*LISTED RECORDS*
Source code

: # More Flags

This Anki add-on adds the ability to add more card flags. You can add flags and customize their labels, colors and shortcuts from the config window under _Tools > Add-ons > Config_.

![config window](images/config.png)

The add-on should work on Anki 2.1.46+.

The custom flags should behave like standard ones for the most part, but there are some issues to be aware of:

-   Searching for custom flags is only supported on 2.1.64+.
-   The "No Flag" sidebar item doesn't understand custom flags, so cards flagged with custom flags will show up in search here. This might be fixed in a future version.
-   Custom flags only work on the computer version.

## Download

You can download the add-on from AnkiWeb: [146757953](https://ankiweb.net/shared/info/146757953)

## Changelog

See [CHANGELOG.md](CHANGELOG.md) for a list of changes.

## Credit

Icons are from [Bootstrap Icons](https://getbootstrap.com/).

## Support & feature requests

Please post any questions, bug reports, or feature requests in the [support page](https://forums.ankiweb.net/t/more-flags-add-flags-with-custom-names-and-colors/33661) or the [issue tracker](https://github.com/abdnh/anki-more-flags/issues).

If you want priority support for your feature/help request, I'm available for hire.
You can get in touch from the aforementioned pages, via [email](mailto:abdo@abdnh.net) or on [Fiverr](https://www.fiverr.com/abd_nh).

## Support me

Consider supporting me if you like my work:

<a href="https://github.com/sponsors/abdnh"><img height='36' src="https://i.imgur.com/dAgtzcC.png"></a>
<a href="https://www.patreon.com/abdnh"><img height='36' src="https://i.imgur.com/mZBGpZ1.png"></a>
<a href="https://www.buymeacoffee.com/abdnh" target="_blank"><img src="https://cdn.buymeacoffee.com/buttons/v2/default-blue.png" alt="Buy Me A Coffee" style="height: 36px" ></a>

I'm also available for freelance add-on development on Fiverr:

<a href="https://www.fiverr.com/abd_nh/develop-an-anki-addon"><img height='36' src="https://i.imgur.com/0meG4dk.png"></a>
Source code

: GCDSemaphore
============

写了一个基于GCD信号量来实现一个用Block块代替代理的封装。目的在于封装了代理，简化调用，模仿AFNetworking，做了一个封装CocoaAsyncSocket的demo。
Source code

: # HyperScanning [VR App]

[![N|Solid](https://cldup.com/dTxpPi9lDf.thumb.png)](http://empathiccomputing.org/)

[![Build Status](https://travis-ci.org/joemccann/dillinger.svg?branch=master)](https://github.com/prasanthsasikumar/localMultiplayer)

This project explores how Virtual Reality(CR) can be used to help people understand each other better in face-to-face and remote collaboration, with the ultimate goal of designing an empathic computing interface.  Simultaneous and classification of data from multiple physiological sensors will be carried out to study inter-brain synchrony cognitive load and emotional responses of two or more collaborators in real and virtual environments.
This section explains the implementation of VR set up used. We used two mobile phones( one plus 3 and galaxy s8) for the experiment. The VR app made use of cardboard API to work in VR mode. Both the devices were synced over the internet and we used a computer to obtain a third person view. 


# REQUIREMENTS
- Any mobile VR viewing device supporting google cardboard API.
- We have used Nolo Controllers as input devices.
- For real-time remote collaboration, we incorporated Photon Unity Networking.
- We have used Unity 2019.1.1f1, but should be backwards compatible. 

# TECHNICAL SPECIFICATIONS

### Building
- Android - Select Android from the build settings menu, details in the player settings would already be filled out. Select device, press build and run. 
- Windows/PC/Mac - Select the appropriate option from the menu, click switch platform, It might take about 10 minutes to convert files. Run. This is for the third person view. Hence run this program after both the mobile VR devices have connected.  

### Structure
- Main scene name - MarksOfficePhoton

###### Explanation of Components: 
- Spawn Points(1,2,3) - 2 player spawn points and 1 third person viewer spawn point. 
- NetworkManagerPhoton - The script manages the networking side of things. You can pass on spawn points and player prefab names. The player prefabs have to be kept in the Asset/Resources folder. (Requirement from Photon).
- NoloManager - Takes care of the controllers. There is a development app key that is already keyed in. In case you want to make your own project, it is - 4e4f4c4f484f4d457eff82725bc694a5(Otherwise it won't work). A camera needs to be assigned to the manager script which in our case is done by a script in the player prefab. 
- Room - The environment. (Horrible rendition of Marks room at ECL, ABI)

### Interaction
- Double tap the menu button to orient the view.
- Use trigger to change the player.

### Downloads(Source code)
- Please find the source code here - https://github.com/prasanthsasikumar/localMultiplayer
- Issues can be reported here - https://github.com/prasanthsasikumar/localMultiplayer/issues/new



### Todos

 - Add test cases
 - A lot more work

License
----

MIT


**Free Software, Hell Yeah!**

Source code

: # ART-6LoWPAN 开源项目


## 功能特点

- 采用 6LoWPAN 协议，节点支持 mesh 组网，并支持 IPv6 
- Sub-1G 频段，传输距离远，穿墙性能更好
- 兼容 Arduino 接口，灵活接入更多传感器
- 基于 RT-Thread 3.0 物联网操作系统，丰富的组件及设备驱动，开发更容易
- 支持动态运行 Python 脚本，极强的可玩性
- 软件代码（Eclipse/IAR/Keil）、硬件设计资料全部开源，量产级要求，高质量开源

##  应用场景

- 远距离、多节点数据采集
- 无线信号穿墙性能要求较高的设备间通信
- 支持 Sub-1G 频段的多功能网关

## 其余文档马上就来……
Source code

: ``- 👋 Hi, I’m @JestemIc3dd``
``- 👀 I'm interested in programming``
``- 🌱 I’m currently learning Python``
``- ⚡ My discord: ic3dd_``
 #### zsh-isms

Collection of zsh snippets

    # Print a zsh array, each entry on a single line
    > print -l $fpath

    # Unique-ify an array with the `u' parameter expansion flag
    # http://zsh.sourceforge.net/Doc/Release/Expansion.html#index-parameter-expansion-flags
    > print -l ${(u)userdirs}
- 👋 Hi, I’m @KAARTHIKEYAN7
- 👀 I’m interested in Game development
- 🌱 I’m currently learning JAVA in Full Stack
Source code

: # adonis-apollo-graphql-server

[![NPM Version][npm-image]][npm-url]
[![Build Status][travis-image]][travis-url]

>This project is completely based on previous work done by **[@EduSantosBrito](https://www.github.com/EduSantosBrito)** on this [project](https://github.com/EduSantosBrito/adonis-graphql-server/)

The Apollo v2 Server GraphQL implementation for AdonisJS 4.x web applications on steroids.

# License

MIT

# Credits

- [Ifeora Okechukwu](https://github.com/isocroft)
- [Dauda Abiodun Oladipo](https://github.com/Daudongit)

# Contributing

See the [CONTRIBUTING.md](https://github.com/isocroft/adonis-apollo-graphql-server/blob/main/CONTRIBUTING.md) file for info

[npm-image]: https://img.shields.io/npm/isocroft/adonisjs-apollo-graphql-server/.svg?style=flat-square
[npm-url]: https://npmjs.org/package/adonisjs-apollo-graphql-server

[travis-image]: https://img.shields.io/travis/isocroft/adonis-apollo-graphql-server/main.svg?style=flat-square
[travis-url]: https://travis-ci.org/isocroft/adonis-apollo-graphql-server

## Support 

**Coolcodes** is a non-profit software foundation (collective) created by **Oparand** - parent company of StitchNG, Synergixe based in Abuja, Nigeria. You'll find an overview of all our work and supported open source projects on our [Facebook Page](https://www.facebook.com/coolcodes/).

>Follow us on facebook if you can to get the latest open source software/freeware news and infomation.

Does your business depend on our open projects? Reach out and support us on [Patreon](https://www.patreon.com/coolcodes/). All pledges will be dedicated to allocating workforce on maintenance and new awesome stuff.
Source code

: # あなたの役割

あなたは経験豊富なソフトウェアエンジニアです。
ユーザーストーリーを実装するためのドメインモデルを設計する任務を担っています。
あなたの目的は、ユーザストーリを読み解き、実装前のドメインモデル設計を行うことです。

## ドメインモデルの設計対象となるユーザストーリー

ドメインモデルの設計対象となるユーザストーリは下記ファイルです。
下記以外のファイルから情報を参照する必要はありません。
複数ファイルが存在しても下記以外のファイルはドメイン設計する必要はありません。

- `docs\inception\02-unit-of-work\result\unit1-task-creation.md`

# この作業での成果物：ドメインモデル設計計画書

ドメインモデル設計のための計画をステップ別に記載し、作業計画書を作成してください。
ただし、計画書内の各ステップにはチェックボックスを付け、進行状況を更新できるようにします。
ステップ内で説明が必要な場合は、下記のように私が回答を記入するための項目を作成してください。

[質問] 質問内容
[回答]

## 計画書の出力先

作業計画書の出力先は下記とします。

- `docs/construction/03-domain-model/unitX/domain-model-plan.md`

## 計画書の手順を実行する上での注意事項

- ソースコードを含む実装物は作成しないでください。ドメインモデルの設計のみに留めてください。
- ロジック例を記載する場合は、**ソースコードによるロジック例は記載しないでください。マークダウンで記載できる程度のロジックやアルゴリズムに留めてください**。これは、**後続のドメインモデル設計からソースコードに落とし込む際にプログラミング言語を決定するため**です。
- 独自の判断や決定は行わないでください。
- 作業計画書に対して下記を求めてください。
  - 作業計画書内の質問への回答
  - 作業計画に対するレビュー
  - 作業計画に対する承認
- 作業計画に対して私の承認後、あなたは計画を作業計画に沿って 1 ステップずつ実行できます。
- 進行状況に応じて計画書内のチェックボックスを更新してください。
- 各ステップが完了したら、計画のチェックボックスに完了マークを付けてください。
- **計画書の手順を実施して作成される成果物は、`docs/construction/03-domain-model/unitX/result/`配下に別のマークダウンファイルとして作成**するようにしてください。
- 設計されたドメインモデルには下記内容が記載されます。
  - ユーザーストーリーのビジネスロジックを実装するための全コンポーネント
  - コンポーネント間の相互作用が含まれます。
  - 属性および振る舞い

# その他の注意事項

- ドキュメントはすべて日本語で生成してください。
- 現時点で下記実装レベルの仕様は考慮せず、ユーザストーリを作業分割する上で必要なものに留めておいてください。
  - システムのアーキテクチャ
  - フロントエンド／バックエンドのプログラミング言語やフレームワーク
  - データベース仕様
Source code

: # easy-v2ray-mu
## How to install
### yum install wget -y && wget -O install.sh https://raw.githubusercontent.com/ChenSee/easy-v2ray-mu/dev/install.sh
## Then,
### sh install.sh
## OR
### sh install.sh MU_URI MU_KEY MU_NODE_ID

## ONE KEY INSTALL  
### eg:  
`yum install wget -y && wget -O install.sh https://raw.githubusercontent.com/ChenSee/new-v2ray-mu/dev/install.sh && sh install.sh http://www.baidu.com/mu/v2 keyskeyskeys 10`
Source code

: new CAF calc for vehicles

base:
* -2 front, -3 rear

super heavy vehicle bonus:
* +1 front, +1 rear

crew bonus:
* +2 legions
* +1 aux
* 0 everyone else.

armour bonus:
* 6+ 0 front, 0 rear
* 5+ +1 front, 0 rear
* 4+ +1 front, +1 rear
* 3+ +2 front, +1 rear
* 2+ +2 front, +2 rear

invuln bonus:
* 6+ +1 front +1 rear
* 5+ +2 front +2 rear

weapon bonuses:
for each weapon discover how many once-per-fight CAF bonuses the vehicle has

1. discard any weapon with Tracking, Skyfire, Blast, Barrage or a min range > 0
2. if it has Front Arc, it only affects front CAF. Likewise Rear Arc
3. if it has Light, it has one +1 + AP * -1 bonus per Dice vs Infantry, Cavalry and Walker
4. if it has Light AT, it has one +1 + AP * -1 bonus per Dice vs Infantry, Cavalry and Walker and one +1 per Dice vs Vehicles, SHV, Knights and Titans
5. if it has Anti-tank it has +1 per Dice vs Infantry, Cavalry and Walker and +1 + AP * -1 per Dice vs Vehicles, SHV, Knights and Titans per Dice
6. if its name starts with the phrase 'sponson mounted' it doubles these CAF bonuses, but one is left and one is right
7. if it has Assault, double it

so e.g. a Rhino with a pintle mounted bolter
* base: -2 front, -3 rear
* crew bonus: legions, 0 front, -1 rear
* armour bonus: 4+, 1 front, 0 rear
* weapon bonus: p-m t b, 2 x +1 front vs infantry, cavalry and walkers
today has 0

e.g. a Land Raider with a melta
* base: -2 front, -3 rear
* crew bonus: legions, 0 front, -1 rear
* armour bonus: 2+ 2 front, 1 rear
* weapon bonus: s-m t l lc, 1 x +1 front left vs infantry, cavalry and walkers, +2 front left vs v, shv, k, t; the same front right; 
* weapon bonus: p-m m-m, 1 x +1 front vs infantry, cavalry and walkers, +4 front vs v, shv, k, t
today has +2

*TASK STATEMENT*
Above are the records. Copy the lines beginning at the one that has "- 作業計画書に対して下記を求めてください。" and ending with the one that has "- 現時点で下記実装レベルの", unchanged.

*ANSWER TO THE PROBLEM*
- 作業計画書に対して下記を求めてください。
  - 作業計画書内の質問への回答
  - 作業計画に対するレビュー
  - 作業計画に対する承認
- 作業計画に対して私の承認後、あなたは計画を作業計画に沿って 1 ステップずつ実行できます。
- 進行状況に応じて計画書内のチェックボックスを更新してください。
- 各ステップが完了したら、計画のチェックボックスに完了マークを付けてください。
- **計画書の手順を実施して作成される成果物は、`docs/construction/03-domain-model/unitX/result/`配下に別のマークダウンファイルとして作成**するようにしてください。
- 設計されたドメインモデルには下記内容が記載されます。
  - ユーザーストーリーのビジネスロジックを実装するための全コンポーネント
  - コンポーネント間の相互作用が含まれます。
  - 属性および振る舞い

# その他の注意事項

- ドキュメントはすべて日本語で生成してください。
- 現時点で下記実装レベルの仕様は考慮せず、ユーザストーリを作業分割する上で必要なものに留めておいてください。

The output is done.